**Work instruction**
Every line in the records below with the string "questionbox" is to be copied out.

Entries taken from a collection
----
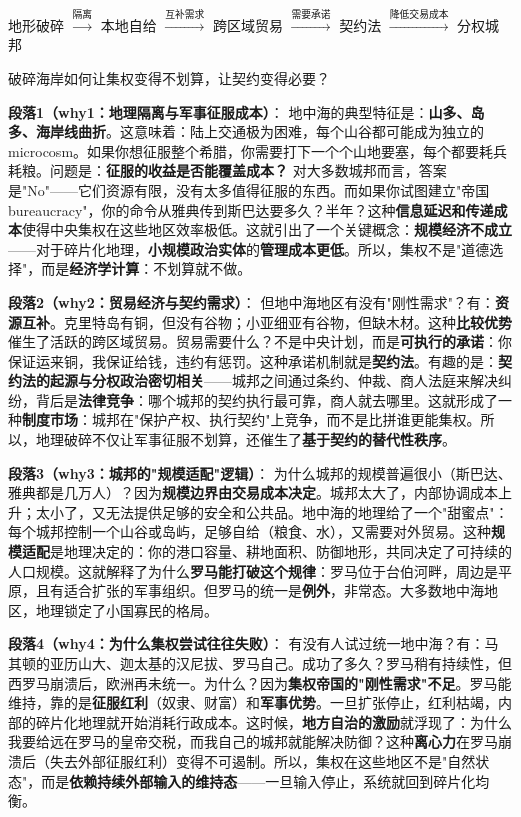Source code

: \documentclass[../main.tex]{subfiles}
\begin{document}
	\begin{logicmap}
		地形破碎 $\xrightarrow{\text{隔离}}$ 本地自给 $\xrightarrow{\text{互补需求}}$ 跨区域贸易 $\xrightarrow{\text{需要承诺}}$ 契约法 $\xrightarrow{\text{降低交易成本}}$ 分权城邦
	\end{logicmap}
	
	\begin{questionbox}
		破碎海岸如何让集权变得不划算，让契约变得必要？
	\end{questionbox}
	
	\textbf{段落1（why1：地理隔离与军事征服成本）}：  
	地中海的典型特征是：\textbf{山多、岛多、海岸线曲折}。这意味着：陆上交通极为困难，每个山谷都可能成为独立的 microcosm。如果你想征服整个希腊，你需要打下一个个山地要塞，每个都要耗兵耗粮。问题是：\textbf{征服的收益是否能覆盖成本？} 对大多数城邦而言，答案是"No"——它们资源有限，没有太多值得征服的东西。而如果你试图建立"帝国 bureaucracy"，你的命令从雅典传到斯巴达要多久？半年？这种\textbf{信息延迟和传递成本}使得中央集权在这些地区效率极低。这就引出了一个关键概念：\textbf{规模经济不成立}——对于碎片化地理，\textbf{小规模政治实体}的\textbf{管理成本更低}。所以，集权不是"道德选择"，而是\textbf{经济学计算}：不划算就不做。
	
	\textbf{段落2（why2：贸易经济与契约需求）}：  
	但地中海地区有没有"刚性需求"？有：\textbf{资源互补}。克里特岛有铜，但没有谷物；小亚细亚有谷物，但缺木材。这种\textbf{比较优势}催生了活跃的跨区域贸易。贸易需要什么？不是中央计划，而是\textbf{可执行的承诺}：你保证运来铜，我保证给钱，违约有惩罚。这种承诺机制就是\textbf{契约法}。有趣的是：\textbf{契约法的起源与分权政治密切相关}——城邦之间通过条约、仲裁、商人法庭来解决纠纷，背后是\textbf{法律竞争}：哪个城邦的契约执行最可靠，商人就去哪里。这就形成了一种\textbf{制度市场}：城邦在"保护产权、执行契约"上竞争，而不是比拼谁更能集权。所以，地理破碎不仅让军事征服不划算，还催生了\textbf{基于契约的替代性秩序}。
	
	\textbf{段落3（why3：城邦的"规模适配"逻辑）}：  
	为什么城邦的规模普遍很小（斯巴达、雅典都是几万人）？因为\textbf{规模边界由交易成本决定}。城邦太大了，内部协调成本上升；太小了，又无法提供足够的安全和公共品。地中海的地理给了一个"甜蜜点"：每个城邦控制一个山谷或岛屿，足够自给（粮食、水），又需要对外贸易。这种\textbf{规模适配}是地理决定的：你的港口容量、耕地面积、防御地形，共同决定了可持续的人口规模。这就解释了为什么\textbf{罗马能打破这个规律}：罗马位于台伯河畔，周边是平原，且有适合扩张的军事组织。但罗马的统一是\textbf{例外}，非常态。大多数地中海地区，地理锁定了小国寡民的格局。
	
	\textbf{段落4（why4：为什么集权尝试往往失败）}：  
	有没有人试过统一地中海？有：马其顿的亚历山大、迦太基的汉尼拔、罗马自己。成功了多久？罗马稍有持续性，但西罗马崩溃后，欧洲再未统一。为什么？因为\textbf{集权帝国的"刚性需求"不足}。罗马能维持，靠的是\textbf{征服红利}（奴隶、财富）和\textbf{军事优势}。一旦扩张停止，红利枯竭，内部的碎片化地理就开始消耗行政成本。这时候，\textbf{地方自治的激励}就浮现了：为什么我要给远在罗马的皇帝交税，而我自己的城邦就能解决防御？这种\textbf{离心力}在罗马崩溃后（失去外部征服红利）变得不可遏制。所以，集权在这些地区不是"自然状态"，而是\textbf{依赖持续外部输入的维持态}——一旦输入停止，系统就回到碎片化均衡。
	
\end{document}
----
**Answer to the problem**
	\begin{questionbox}
	\end{questionbox}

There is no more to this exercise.